Потребность в новом обращении с языком с его чувственной стороны можно попытаться объяснить внешне той порчей, которой подверглись древние языки у чужих народов, — однако процесс этот заключен в природе самих вещей. Ближайшее, что соразмеряет внешнюю сторону поэзии с внутренней, это долгота и краткость слогов, не зависимая от их значений. Для сочетаний таких слогов, цезур и т. п. искусство вырабатывает свои законы, которые хотя и должны гармонировать, в общем, с подлежащим изображению характером содержания, но в отдельном и особенном не должны допускать, чтобы долгота и краткость или ударение определялись исключительно духовным смыслом и вся эта сторона абстрактно подчинялась ему. Однако чем более внутренним и духовным является представление, тем больше выходит оно за пределы этой природной стороны, которую не может уже пластически идеализировать, и настолько концентрируется в самом себе, что или вообще устраняет всю как бы телесную сторону языка, или выделяет в оставшемся только то, во что входит ради своего сообщения духовный смысл, а все прочее оставляет как нечто незначительное и побочное.
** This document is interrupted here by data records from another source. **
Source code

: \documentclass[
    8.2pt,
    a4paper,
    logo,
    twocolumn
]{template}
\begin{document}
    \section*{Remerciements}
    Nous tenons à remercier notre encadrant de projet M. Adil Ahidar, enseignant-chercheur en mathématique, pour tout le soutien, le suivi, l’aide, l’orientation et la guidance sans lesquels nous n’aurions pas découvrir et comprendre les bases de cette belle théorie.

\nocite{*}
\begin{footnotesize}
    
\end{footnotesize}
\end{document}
Подобно тому как романтическое искусство в отношении всего способа своего восприятия и изображения осуществляет подобный же переход к сосредоточенной внутри себя собранности духовного и для выражения субъективного обращается к наиболее подходящему материалу, к звучанию, так и романтическая поэзия, в которой вообще сильнее раздается душевный тон чувства, погружается в игру с обособившимися звучаниями слогов и слов и переходит к самонаслаждению в переливах этих звучаний, учась разделять их, сочетать друг с другом и сливать воедино отчасти с проникновенной углубленностью, отчасти с архитектонически-рассудочной проницательностью, свойственной музыке. С этой стороны рифма не случайно развилась только в романтической поэзии, будучи необходимой для нее. Потребность души в том, чтобы внимать самой себе, выявляется с большей полнотой, находя удовлетворение в одинаковом звучании рифмы, которая делает безразличной твердо установленную меру времени и стремится лишь вернуть нас к самим себе через повторение сходных звучаний. Стихосложение сближается поэтому с музыкальным началом как таковым, то есть со звучанием внутреннего мира, освобождаясь от всего как бы вещественного в языке, а именно от естественной меры долготы и краткости.
Что касается более определенных моментов, важных для этой сферы, то я хочу добавить лишь краткие общие замечания о следующем:
во-первых, о происхождении рифмы;
во-вторых, о более конкретных отличиях этой области от ритмического стихосложения;
втретьих, о разновидностях в этой области.
α. Мы уже видели, что рифма принадлежит романтической форме поэзии, нуждающейся в большей отчетливости звучания, разработанного само по себе, поскольку здесь внутренняя субъективность хочет внимать самой себе в материальной стихии звука. Там, где обнаруживается эта ее потребность, она с самого начала находит для себя такой язык, который я обрисовал выше в связи с необходимостью рифмы, или же она пользуется, однако в соответствии с новым принципом, прежним имеющимся языком, например латинским, который устроен совершенно иначе и требует ритмического стихосложения, или же она преобразует этот прежний язык в новый настолько, чтобы ритмический элемент был утрачен им и рифма могла составлять теперь самую суть дела, как это имеет место, например, во французском и итальянском языках.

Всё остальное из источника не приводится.